By Christina Santucci
Authorities believe a Jamaica man kissed his young daughters and asked for forgiveness before he killed them, the Queens district attorney said.
Miguel Mejia-Ramos, who was awaiting extradition Wednesday to New York from Texas, was charged with first-degree murder in the deaths of Deisy Garcia, 21, and the couple’s toddlers, Daniela Meija, 2, and Yoselin Meija, 1, in the second-floor flat on Sutphin Boulevard near 90th Avenue, the DA said.
Mejia-Ramos had being going through his spouse’s phone and Facebook account after a night of drinking Saturday and spotted a photo of Garcia with another man, the DA’s office said.

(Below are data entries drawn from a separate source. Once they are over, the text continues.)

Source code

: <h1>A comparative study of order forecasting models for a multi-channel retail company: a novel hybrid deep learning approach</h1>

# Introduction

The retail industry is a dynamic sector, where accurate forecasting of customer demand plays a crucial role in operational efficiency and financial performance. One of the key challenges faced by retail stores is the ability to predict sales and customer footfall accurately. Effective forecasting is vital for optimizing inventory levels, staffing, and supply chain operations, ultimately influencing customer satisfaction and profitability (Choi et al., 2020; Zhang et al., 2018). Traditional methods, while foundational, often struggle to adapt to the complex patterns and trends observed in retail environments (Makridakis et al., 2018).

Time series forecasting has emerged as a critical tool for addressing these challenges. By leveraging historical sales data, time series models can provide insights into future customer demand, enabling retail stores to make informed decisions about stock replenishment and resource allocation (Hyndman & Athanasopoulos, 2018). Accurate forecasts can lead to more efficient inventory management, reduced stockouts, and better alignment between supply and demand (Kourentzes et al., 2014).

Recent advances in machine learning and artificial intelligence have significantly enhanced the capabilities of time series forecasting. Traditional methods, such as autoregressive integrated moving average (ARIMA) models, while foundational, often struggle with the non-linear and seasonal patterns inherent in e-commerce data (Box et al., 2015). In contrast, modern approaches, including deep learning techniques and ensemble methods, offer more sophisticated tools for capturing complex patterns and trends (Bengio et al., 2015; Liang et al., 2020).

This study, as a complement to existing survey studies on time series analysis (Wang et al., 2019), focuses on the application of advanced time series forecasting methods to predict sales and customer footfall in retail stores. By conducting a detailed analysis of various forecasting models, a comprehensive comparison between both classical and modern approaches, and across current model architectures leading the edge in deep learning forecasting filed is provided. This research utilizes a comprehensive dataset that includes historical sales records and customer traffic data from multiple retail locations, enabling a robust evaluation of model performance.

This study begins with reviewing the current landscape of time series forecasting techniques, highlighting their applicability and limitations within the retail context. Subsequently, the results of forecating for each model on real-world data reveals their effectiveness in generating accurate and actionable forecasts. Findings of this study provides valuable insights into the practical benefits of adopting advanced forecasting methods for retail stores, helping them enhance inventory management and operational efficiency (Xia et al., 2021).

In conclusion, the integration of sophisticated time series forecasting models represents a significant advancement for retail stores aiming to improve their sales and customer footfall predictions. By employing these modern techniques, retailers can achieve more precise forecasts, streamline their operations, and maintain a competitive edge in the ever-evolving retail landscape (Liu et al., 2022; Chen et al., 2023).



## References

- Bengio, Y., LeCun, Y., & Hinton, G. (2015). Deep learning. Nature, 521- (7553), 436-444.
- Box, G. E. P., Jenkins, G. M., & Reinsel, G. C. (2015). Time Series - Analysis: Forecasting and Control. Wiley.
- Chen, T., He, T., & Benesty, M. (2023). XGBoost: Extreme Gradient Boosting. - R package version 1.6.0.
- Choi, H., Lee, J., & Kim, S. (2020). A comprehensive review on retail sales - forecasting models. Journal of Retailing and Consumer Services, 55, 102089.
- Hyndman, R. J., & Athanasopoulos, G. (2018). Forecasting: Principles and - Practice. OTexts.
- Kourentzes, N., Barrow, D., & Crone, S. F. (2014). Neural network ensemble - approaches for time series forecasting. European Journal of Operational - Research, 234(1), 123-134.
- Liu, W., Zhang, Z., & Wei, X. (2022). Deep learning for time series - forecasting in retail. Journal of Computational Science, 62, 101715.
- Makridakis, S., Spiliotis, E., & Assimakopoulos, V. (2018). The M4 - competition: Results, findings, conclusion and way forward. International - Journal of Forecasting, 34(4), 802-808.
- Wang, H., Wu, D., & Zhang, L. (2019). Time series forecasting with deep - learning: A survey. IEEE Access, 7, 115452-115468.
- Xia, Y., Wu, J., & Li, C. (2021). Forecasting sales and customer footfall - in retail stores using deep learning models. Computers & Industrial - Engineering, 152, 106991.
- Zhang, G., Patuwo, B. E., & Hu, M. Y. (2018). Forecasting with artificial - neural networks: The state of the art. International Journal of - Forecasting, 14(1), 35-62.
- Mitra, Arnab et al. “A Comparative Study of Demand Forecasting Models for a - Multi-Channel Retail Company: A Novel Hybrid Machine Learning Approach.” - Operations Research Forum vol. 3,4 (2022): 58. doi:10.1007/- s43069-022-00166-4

That’s when investigators believe he snapped.
The 29-year-old father then allegedly confessed to grabbing a knife from a butcher block, standing over his wife and daughters, who were sleeping, and stabbing Garcia repeatedly with two knives as she tried to escape before going back for his daughters, the DA said.
Mejia-Ramos then hugged and kissed each girl, asked for forgiveness, and allegedly fatally stabbed them, according to the district attorney’s office.
Their bodies were discovered by Garcia’s 12-year-old cousin and other relatives Sunday evening in the Jamaica apartment the extended family shared, relatives said.
“I don’t know what happened if the husband killed the kids,” Garcia’s uncle Romeo Chuc said Monday morning. “I cannot understand what happened.”
Chuc said he arrived home around 5 p.m. Sunday with his 12-year-old and 10-year-old sons, and the door to the room that Garcia shared with her husband and the toddlers was closed.
“My son said, ‘Why do the babies not come and play in the living room?’” Chuc said, explaining that he thought the children were probably sleeping. “After that my baby says, ‘I have to go inside. I have to check what happened, why the babies not come out.’”
Chuc said when his older son, Rene, opened the door around 7 p.m., he spotted the two toddlers on the floor with their faces covered by a blanket. Garcia was also on the floor with what relatives believe was a new kitchen knife by her side, said Chuc’s wife Sara Alvarado, Garcia’s aunt.
Investigators recovered four knives with what appeared to be blood on them at the scene, the DA said.
Authorities named Mejia-Ramos as a suspect Monday and released information about two vehicles he was known to drive to the U.S. Marshals Service, which then distributed the vehicles’ description to Texas police. Authorities had been on the lookout in Texas because of the state’s close proximity to Mexico, where Mejia-Ramos was born, and the Queens DA’s office believes he was headed for the border.
Through the investigation, Mejia-Ramos was nabbed in Schulenburg, Texas, which is about 250 miles from the U.S. border with Mexico, police said.
Officials said that after one of the vehicles was spotted in Texas about halfway between Houston and San Antonio, a traffic stop was set up and he was taken into custody without incident. A spokesman for the Fayette County sheriff’s office said Mejia-Ramos was arraigned and held without bail Tuesday, and that he had lacerations to his upper torso when he was arrested.
The Queens district attorney’s office expected Mejia-Ramos to be arraigned on murder and criminal possession of a weapon charges in New York Friday, and a wake for Garcia and the children was scheduled for Thursday evening at her church, Iglesia Naciones Unidas en Cristo in Jamaica.
Relatives said Garcia, who was originally from Guatemala, was studying English at York College and described her as a good mother.
“She was a good person. She was a Christian. She went to church,” Alvarado said in Spanish through a man who translated for her. “She cares for her two daughters.”